2.3. Species richness and composition
In the subsequent analyses, we considered the number of Amplicon Sequence Variants (ASVs) obtained from the ITS as a proxy of the fungal species richness, while the number of ASVs obtained from the 16S were split into Archaea and Bacteria based on the procedure that assigns the Domain. Being interested in deviations from natural conditions of caves, for each cave we calculated the ratio between the ASV richness of each sample collected in the tourist part and the ASV richness of the sample collected in the control area, which is located in the deepest part of the cave, closed to the public (hereafter ASV-ratio).

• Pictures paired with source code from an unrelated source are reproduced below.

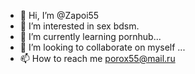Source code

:- 👋 Hi, I’m @Zapoi55
- 👀 I’m interested in sex bdsm.
- 🌱 I’m currently learning pornhub...
- 💞️ I’m looking to collaborate on myself ...
- 📫 How to reach me porox55@mail.ru

<!---
Zapoi55/Zapoi55 is a ✨ special ✨ repository because its `README.md` (this file) appears on your GitHub profile.
You can click the Preview link to take a look at your changes.
--->
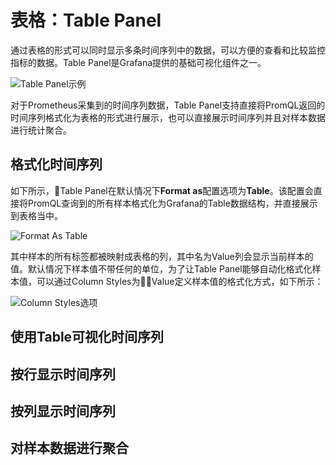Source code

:# 表格：Table Panel

通过表格的形式可以同时显示多条时间序列中的数据，可以方便的查看和比较监控指标的数据。Table Panel是Grafana提供的基础可视化组件之一。

![Table Panel示例](./static/grafana_table_panel_example2.png)

对于Prometheus采集到的时间序列数据，Table Panel支持直接将PromQL返回的时间序列格式化为表格的形式进行展示，也可以直接展示时间序列并且对样本数据进行统计聚合。

## 格式化时间序列

如下所示，Table Panel在默认情况下**Format as**配置选项为**Table**。该配置会直接将PromQL查询到的所有样本格式化为Grafana的Table数据结构，并直接展示到表格当中。

![Format As Table](./static/grafana_format_as_table.png)

其中样本的所有标签都被映射成表格的列，其中名为Value列会显示当前样本的值。默认情况下样本值不带任何的单位，为了让Table Panel能够自动化格式化样本值，可以通过Column Styles为Value定义样本值的格式化方式，如下所示：

![Column Styles选项](./static/grafana_table_panel_cloum_style.png)

## 使用Table可视化时间序列

## 按行显示时间序列

## 按列显示时间序列

## 对样本数据进行聚合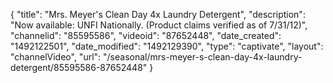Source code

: {
    "title": "Mrs. Meyer's Clean Day 4x Laundry Detergent",
    "description": "Now available: UNFI Nationally. (Product claims verified as of 7\/31\/12)",
    "channelid": "85595586",
    "videoid": "87652448",
    "date_created": "1492122501",
    "date_modified": "1492129390",
    "type": "captivate",
    "layout": "channelVideo",
    "url": "\/seasonal\/mrs-meyer-s-clean-day-4x-laundry-detergent\/85595586-87652448"
}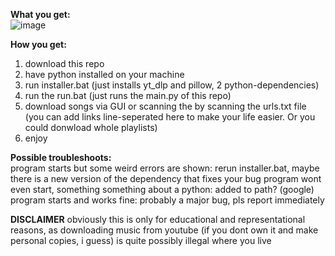 <b>What you get:</b> <br>
![image](https://github.com/user-attachments/assets/96712c8d-b353-41d1-9996-571ed502d5a5)

<b>How you get:</b> <br>
1) download this repo
2) have python installed on your machine
3) run installer.bat (just installs yt_dlp and pillow, 2 python-dependencies)
4) run the run.bat (just runs the main.py of this repo)
5) download songs via GUI or scanning the by scanning the urls.txt file (you can add links line-seperated here to make your life easier. Or you could donwload whole playlists)
6) enjoy

<b>Possible troubleshoots: </b></br>
program starts but some weird errors are shown: rerun installer.bat, maybe there is a new version of the dependency that fixes your bug
program wont even start, something something about a python: added to path? (google)
program starts and works fine: probably a major bug, pls report immediately

<b>DISCLAIMER</b>
obviously this is only for educational and representational reasons, as downloading music from youtube (if you dont own it and make personal copies, i guess) is quite possibly illegal where you live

We then obtained the variation in ASV composition in Fungi, Bacteria and Archaea assemblages by calculating their pairwise dissimilarity among samples by means of the complement of the Sørensen index, which ranges from 0 (samples are composed exactly by the same taxonomic entities) to 1 (samples do not share any taxonomic entity). We used the function ‘beta’ in the BAT package (Cardoso et al., 2015), which allowed us to decompose the total dissimilarity (total β-diversity) into the contribution of its additive components (β-replacement and β-richness), following the partitioning framework independently developed by Podani & Schmera (2011) and Carvalho et al. (2012). The two measures reflect different mechanisms shaping species composition, with β-replacement (βrepl ) reflecting dissimilarity explained by species replacement and β-richness (βrich ) reflecting dissimilarity explained by species loss/gain (richness differences).
For each cave we calculated the dissimilarity measures between each sample collected in the tourist part with respect to the community sampled in the control area. Thanks to this approach, we obtained a measure of the distance of each sample from the control communities.